In switching from Wix to my custom blog-platform, I wanted to set myself a similar goal for the transition: the URL for the blog (https://brotherus.net) and the URLs for each individual article (such as https://brotherus.net/post/i-like-programming) should remain identical and simply switch at some moment of time from pointing to an article in the Wix-blog to the corresponding article in the new custom blog. This would allow old bookmarks to remain valid. I was able to make good of this wish, though in the switch I had in the end about one hour of downtime.
After the switch, the old WIX site now remains visible at https://robert3389.wixsite.com/building-programs but I will not add any new articles there. I still have some draft non-published articles there that I will bring to the new platform before shutting down the Wix site. There is no hurry money-wise doing that since without the custom domain I'm back in the Wix free plan.

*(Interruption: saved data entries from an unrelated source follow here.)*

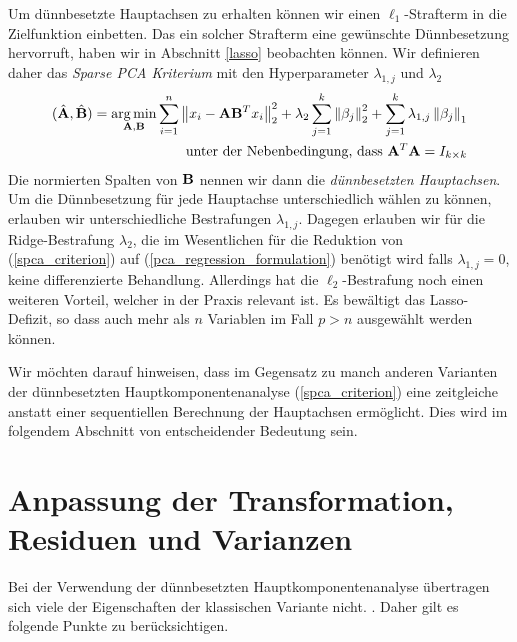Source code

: Um dünnbesetzte Hauptachsen zu erhalten können wir einen $\ell_1$-Strafterm in die Zielfunktion einbetten. Das ein solcher Strafterm eine gewünschte Dünnbesetzung hervorruft, haben wir in Abschnitt \ref{lasso} beobachten können. Wir definieren daher das \textit{Sparse PCA Kriterium} mit den Hyperparameter $\lambda_{1,j}$ und $\lambda_2$
\begin{align}
\label{spca_criterion}
\begin{split}
(\hat{\mathbf{A}}, \hat{\mathbf{B}}) = \operatorname*{arg\,min}_{\mathbf{A}, \mathbf{B}} \sum_{i=1}^{n} \left\lVert x_i - \mathbf{A}\mathbf{B}^Tx_i \right\rVert_2^2 + \lambda_2 \sum_{j=1}^{k}\left\lVert \beta_j \right\rVert_2^2 + \sum_{j=1}^k \lambda_{1,j} \left\lVert \beta_j \right\rVert_1\\
\text{unter der Nebenbedingung, dass } \mathbf{A}^T\mathbf{A} = I_{k \times k}
\end{split}
\end{align}
Die normierten Spalten von $\mathbf{B}$ nennen wir dann die \textit{dünnbesetzten Hauptachsen}. Um die Dünnbesetzung für jede Hauptachse unterschiedlich wählen zu können, erlauben wir unterschiedliche Bestrafungen $\lambda_{1,j}$. Dagegen erlauben wir für die Ridge-Bestrafung $\lambda_2$, die im Wesentlichen für die Reduktion von (\ref{spca_criterion}) auf (\ref{pca_regression_formulation}) benötigt wird falls $\lambda_{1,j} = 0$, keine differenzierte Behandlung. Allerdings hat die $\ell_2$-Bestrafung noch einen weiteren Vorteil, welcher in der Praxis relevant ist. Es bewältigt das Lasso-Defizit, so dass auch mehr als $n$ Variablen im Fall $p>n$ ausgewählt werden können.

Wir möchten darauf hinweisen, dass im Gegensatz zu manch anderen Varianten der dünnbesetzten Hauptkomponentenanalyse (\ref{spca_criterion}) eine zeitgleiche anstatt einer sequentiellen Berechnung der Hauptachsen ermöglicht. Dies wird im folgendem Abschnitt von entscheidender Bedeutung sein.





\section{Anpassung der Transformation, Residuen und Varianzen}
\label{adjustment_of_variances}

Bei der Verwendung der dünnbesetzten Hauptkomponentenanalyse übertragen sich viele der Eigenschaften der klassischen Variante nicht. \cite{camacho}. Daher gilt es folgende Punkte zu berücksichtigen.\\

A Delightful writing experience
Already during the conversion of my existing blog-articles, I have been starting to like the feeling of control of working with local files edited with proper text-editor like VSCode - something that I of course do a lot in my software development job for program code files. The possibility to check-out the articles repo and then work locally without internet connection is an added bonus. With Markup I feel I am focusing more on the content and less on fighting with the editing. Adding pictures is super smooth. In a way it feels like a return to the legendary WordPerfect 5.1 - the last pre-WYSIWYG version - but without the downsides. I hope and expect that this pleasant experience will accelerate my process of writing more on my software-career stories in this blog as well as expand to publish some of my articles on topics of skepticism, atheism and religion.